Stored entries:
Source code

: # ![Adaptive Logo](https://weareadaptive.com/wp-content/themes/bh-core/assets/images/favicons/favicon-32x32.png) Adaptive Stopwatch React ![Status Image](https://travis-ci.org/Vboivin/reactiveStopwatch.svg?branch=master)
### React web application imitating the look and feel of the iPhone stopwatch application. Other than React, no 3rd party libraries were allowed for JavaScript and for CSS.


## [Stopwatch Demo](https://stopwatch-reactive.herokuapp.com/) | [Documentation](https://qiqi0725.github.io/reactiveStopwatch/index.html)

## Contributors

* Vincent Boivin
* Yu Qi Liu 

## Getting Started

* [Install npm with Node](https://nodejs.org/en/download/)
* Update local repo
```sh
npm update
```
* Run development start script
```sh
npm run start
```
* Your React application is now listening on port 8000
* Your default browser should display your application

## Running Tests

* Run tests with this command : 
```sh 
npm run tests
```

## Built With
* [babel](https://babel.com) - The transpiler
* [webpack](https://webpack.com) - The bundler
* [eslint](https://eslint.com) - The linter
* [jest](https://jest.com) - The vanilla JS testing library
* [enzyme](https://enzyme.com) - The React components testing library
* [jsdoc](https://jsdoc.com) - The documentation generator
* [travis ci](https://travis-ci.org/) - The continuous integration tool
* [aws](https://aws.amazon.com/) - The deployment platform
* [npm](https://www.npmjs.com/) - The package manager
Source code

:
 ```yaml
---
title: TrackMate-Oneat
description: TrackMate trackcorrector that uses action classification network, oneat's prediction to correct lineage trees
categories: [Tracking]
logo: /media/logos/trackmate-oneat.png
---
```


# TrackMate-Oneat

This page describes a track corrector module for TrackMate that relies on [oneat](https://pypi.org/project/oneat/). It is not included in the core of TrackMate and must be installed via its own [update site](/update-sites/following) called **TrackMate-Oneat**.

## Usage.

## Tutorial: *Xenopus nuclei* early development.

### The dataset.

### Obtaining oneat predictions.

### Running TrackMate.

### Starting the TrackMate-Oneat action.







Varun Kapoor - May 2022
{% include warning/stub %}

**Problem to work on**
Write down all of the records again, word for word.

**Final answer**
Source code

: # ![Adaptive Logo](https://weareadaptive.com/wp-content/themes/bh-core/assets/images/favicons/favicon-32x32.png) Adaptive Stopwatch React ![Status Image](https://travis-ci.org/Vboivin/reactiveStopwatch.svg?branch=master)
### React web application imitating the look and feel of the iPhone stopwatch application. Other than React, no 3rd party libraries were allowed for JavaScript and for CSS.


## [Stopwatch Demo](https://stopwatch-reactive.herokuapp.com/) | [Documentation](https://qiqi0725.github.io/reactiveStopwatch/index.html)

## Contributors

* Vincent Boivin
* Yu Qi Liu 

## Getting Started

* [Install npm with Node](https://nodejs.org/en/download/)
* Update local repo
```sh
npm update
```
* Run development start script
```sh
npm run start
```
* Your React application is now listening on port 8000
* Your default browser should display your application

## Running Tests

* Run tests with this command : 
```sh 
npm run tests
```

## Built With
* [babel](https://babel.com) - The transpiler
* [webpack](https://webpack.com) - The bundler
* [eslint](https://eslint.com) - The linter
* [jest](https://jest.com) - The vanilla JS testing library
* [enzyme](https://enzyme.com) - The React components testing library
* [jsdoc](https://jsdoc.com) - The documentation generator
* [travis ci](https://travis-ci.org/) - The continuous integration tool
* [aws](https://aws.amazon.com/) - The deployment platform
* [npm](https://www.npmjs.com/) - The package manager
Source code

:
 ```yaml
---
title: TrackMate-Oneat
description: TrackMate trackcorrector that uses action classification network, oneat's prediction to correct lineage trees
categories: [Tracking]
logo: /media/logos/trackmate-oneat.png
---
```


# TrackMate-Oneat

This page describes a track corrector module for TrackMate that relies on [oneat](https://pypi.org/project/oneat/). It is not included in the core of TrackMate and must be installed via its own [update site](/update-sites/following) called **TrackMate-Oneat**.

## Usage.

## Tutorial: *Xenopus nuclei* early development.

### The dataset.

### Obtaining oneat predictions.

### Running TrackMate.

### Starting the TrackMate-Oneat action.







Varun Kapoor - May 2022
{% include warning/stub %}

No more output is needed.